O surgimento da guitarra elétrica e sua utilização no Blues levou esse estilo musical a um novo patamar. O Blues deixou de pertencer a um grupo pequeno de negros e se tornou cultura popular no sul dos Estados Unidos.

Como a população negra do sul estava em uma onda migratória para Chicago, por conta das condições precárias de vida, o Blues também chegou a Chicago, no norte do país.

Em Chicago, os artistas de Blues entraram em contato com instrumentos elétricos, o que possibilitou uma gama enorme de novas possibilidades com a música.

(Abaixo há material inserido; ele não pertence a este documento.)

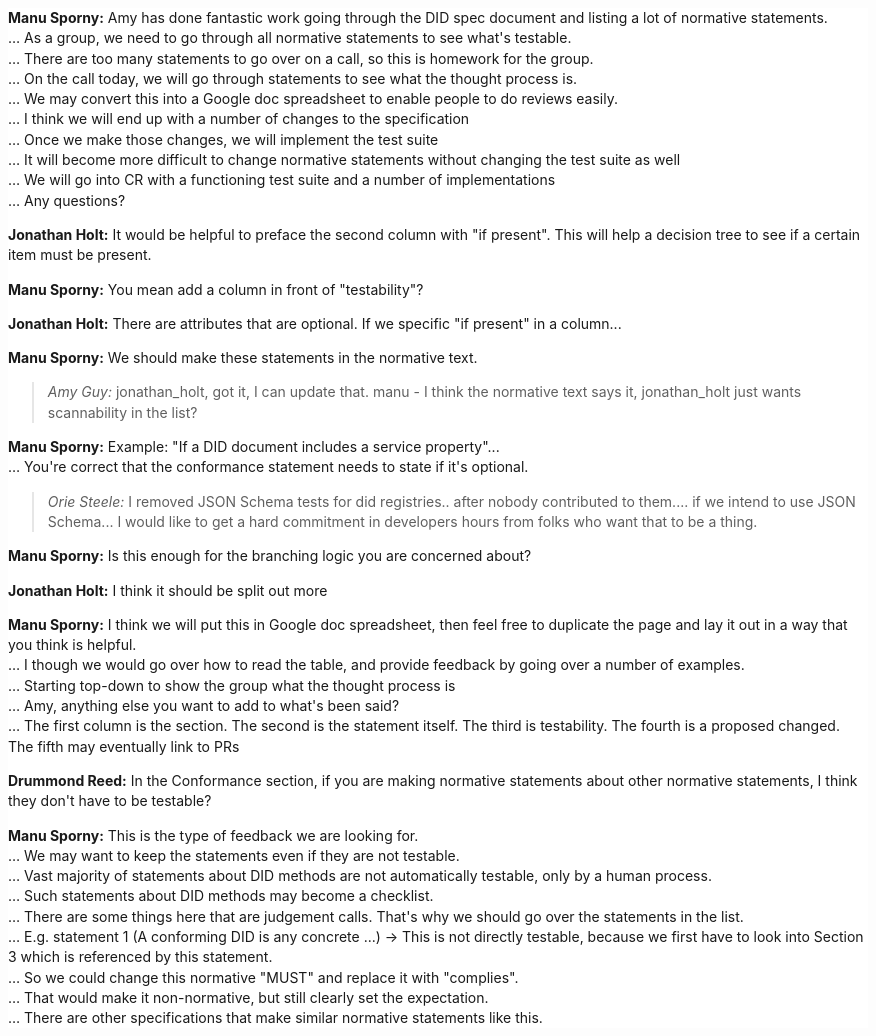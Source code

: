 **Manu Sporny:** Amy has done fantastic work going through the DID spec document and listing a lot of normative statements.  
… As a group, we need to go through all normative statements to see what's testable.  
… There are too many statements to go over on a call, so this is homework for the group.  
… On the call today, we will go through statements to see what the thought process is.  
… We may convert this into a Google doc spreadsheet to enable people to do reviews easily.  
… I think we will end up with a number of changes to the specification  
… Once we make those changes, we will implement the test suite  
… It will become more difficult to change normative statements without changing the test suite as well  
… We will go into CR with a functioning test suite and a number of implementations  
… Any questions?  

**Jonathan Holt:** It would be helpful to preface the second column with "if present". This will help a decision tree to see if a certain item must be present.  

**Manu Sporny:** You mean add a column in front of "testability"?  

**Jonathan Holt:** There are attributes that are optional. If we specific "if present" in a column...  

**Manu Sporny:** We should make these statements in the normative text.  

> *Amy Guy:* jonathan_holt, got it, I can update that. manu - I think the normative text says it, jonathan_holt just wants scannability in the list?

**Manu Sporny:** Example: "If a DID document includes a service property"...  
… You're correct that the conformance statement needs to state if it's optional.  

> *Orie Steele:* I removed JSON Schema tests for did registries.. after nobody contributed to them.... if we intend to use JSON Schema... I would like to get a hard commitment in developers hours from folks who want that to be a thing.

**Manu Sporny:** Is this enough for the branching logic you are concerned about?  

**Jonathan Holt:** I think it should be split out more  

**Manu Sporny:** I think we will put this in Google doc spreadsheet, then feel free to duplicate the page and lay it out in a way that you think is helpful.  
… I though we would go over how to read the table, and provide feedback by going over a number of examples.  
… Starting top-down to show the group what the thought process is  
… Amy, anything else you want to add to what's been said?  
… The first column is the section. The second is the statement itself. The third is testability. The fourth is a proposed changed. The fifth may eventually link to PRs  

**Drummond Reed:** In the Conformance section, if you are making normative statements about other normative statements, I think they don't have to be testable?  

**Manu Sporny:** This is the type of feedback we are looking for.  
… We may want to keep the statements even if they are not testable.  
… Vast majority of statements about DID methods are not automatically testable, only by a human process.  
… Such statements about DID methods may become a checklist.  
… There are some things here that are judgement calls. That's why we should go over the statements in the list.  
… E.g. statement 1 (A conforming DID is any concrete ...) -> This is not directly testable, because we first have to look into Section 3 which is referenced by this statement.  
… So we could change this normative "MUST" and replace it with "complies".  
… That would make it non-normative, but still clearly set the expectation.  
… There are other specifications that make similar normative statements like this.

O Blues passou para o próximo nível.

O Blues de Chicago

Um dos precursores do Blues de Chicago e da utilização da guitarra elétrica foi John Lee Hooker. Ele tinha um estilo de cantar falado, que se tornou sua marca registrada. Também foi criador do Boogie Blues. Seu carisma era enorme e era quase impossível ficar parado enquanto ele cantava e tocava. John Lee Hooker abriu caminho para nomes consagrados do Blues da guitarra elétrica, como Muddy Waters.

Muddy Waters, uma dos artistas mais influentes do Blues americano

Muddy Waters foi o primeiro a utilizar apenas instrumentos elétricos em sua banda. Ele é o grande nome desta nova fase do Blues e é, talvez, ao lado de Roberto Johnson, a figura mais influente e popular do Blues americano. Ele também foi o primeiro artista de Blues a ter seu nome reconhecido fora dos Estados Unidos.

Muddy Waters compôs a canção Rollin’ Stone, que serviu de inspiração para o nome da banda Rolling Stones e também para o nome da revista americana homônima dedicada ao Rock. Ele ainda compôs e/ou interpretou inúmeros clássicos do Blues, como Baby Please Don’t Go, I Can’t Be Satisfied, Honey Bee e Hoochie Coochie Man.

Outros nomes de grande destaque desta segunda fase do Blues são o de Willie Dixon e Howlin’ Wolf. Wolf era guitarrista e gaitista e ficou conhecido por sua voz rouca e seu blues bastante swingado – uma delícia de ouvir. Os três – Muddy Waters, Willie Dixon e Howlin’ Wolf – fizeram parcerias que resultaram em verdadeiras obras-primas do Blues.

Nesse período em que a guitarra elétrica entrou em cena, no entanto, o grande artista que conseguiu a colocar como elemento central do Blues foi B.B. King.

Influenciado por T-Bone Walker, B.B. King levou o solo de guitarra para outro patamar. Ele criou um estilo único e inigualável de tocar o instrumento, e influenciou praticamente todos os guitarristas que vieram depois dele.

Mas não era apenas o solo de guitarra de B.B. King que fazia sucesso. Sua voz grave muitas vezes se destacava mais do que o próprio instrumento.

Não à toa, B.B. King se consagrou com o “rei do Blues”, e merecidamente. É por isso que consagraremos nosso próximo artigo inteiro para ele.